Alexander E. Braun, Senior Editor -- Semiconductor International, 2/1/2001

  
 At a Glance

Etch technology is crashing through barriers imposed by smaller CDs, the introduction of exotic materials, and low- and high-k requirements. It is no longer possible for a process to be designed in an isolated way. Integration with CVD and PVD processes must be considered because, ultimately, these processes must dovetail. Deposition, etch and metallization processes must work together.

Once a mask pattern is defined in the resist layer it is etched, permanently transferring it into the wafer's surface layer. While wet etch is still a viable technology, the smaller dimensions required by today's device makers limit it and it has given way to dry etching, which, although predominantly empirical in its applications, has come into its own (Fig. 1).

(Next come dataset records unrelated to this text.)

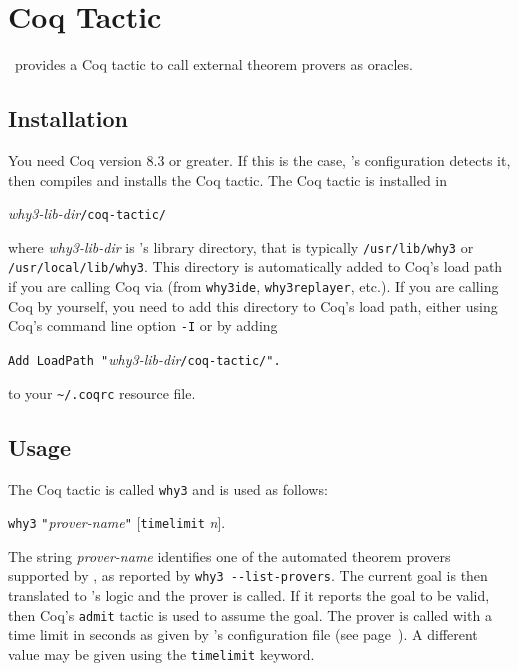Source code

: \chapter{Coq Tactic}
\label{chap:tactic}

\why\ provides a Coq tactic to call external theorem provers as oracles.

\section{Installation}

You need Coq version 8.3 or greater. If this is the case, \why's
configuration detects it, then compiles and installs the Coq tactic.
The Coq tactic is installed in
\begin{center}
  \textit{why3-lib-dir}\texttt{/coq-tactic/}
\end{center}
where \textit{why3-lib-dir} is \why's library directory, that is typically
\texttt{/usr/lib/why3} or \texttt{/usr/local/lib/why3}. This directory
is automatically added to Coq's load path if you are
calling Coq via \why (from \texttt{why3ide}, \texttt{why3replayer},
etc.). If you are calling Coq by yourself, you need to add
this directory to Coq's load path, either using Coq's command line
option \texttt{-I} or by adding
\begin{center}
  \verb+Add LoadPath "+\textit{why3-lib-dir}\verb+/coq-tactic/".+
\end{center}
to your \texttt{\~{}/.coqrc} resource file.

\section{Usage}

The Coq tactic is called \texttt{why3} and is used as follows:
\begin{center}
  \texttt{why3} \verb+"+\textit{prover-name}\verb+"+
  $[$\texttt{timelimit} \textit{n}$]$.
\end{center}
The string \textit{prover-name} identifies one of the automated theorem provers
supported by \why, as reported by \verb+why3 --list-provers+.
The current goal is then translated to \why's logic and the prover is
called. If it reports the goal to be valid, then Coq's \texttt{admit}
tactic is used to assume the goal. The prover is called with a time
limit in seconds as given by \why's configuration file
(see page~\pageref{sec:whyconffile}). A different value may be given
using the \texttt{timelimit} keyword.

"Since 300 mm didn't arrive as early as originally expected," said Dave Hemker, vice president of new product development at Lam Research Corp. (Fremont, Calif.), "product maturity has had an opportunity to catch up, and 300 mm ramp-ups will be much faster than they would be otherwise."

Gerald Yin, vice president and general manager of Applied Materials' Etch Products Business Group (Santa Clara, Calif.), believes etch technology faces two challenges. "One is wafer performance as we move to 0.13 to 0.10 µm technology nodes, with critical issues in dielectric, silicon and metal etch. The second is productivity volume. Manufacturers want equipment that runs with consistent and repeatable performance, robust processes, low particles, and is predictable and reliable."

"Aluminum etch is still here because manufacturers like it for wire bonding," said Jason Ghormley, process support manager for Hitachi America (Carrollton, Texas). "Copper bonding will be optimized and in two years aluminum will disappear in advanced applications. Everything will go dual-damascene and most etch will be oxide etch. We'll still have STI etch, because there are occasions when the profile, such as top rounding, must be optimized to get conformal fill."

"Manufacturers shouldn't rely on bulk properties such as bulk ash rates, etch rates or selectivities to characterize capabilities," said Allan Wiesnoski, technology development manager of the Strip Product Group at Mattson Technology (Fremont, Calif.). "Trade-offs are unavoidable between what's achievable based upon bulk properties and what an optimized process can actually produce. Judging capability from a bird's eye view, without learning the trade-offs and true capabilities, application by application, will provide a poor basis for decisions."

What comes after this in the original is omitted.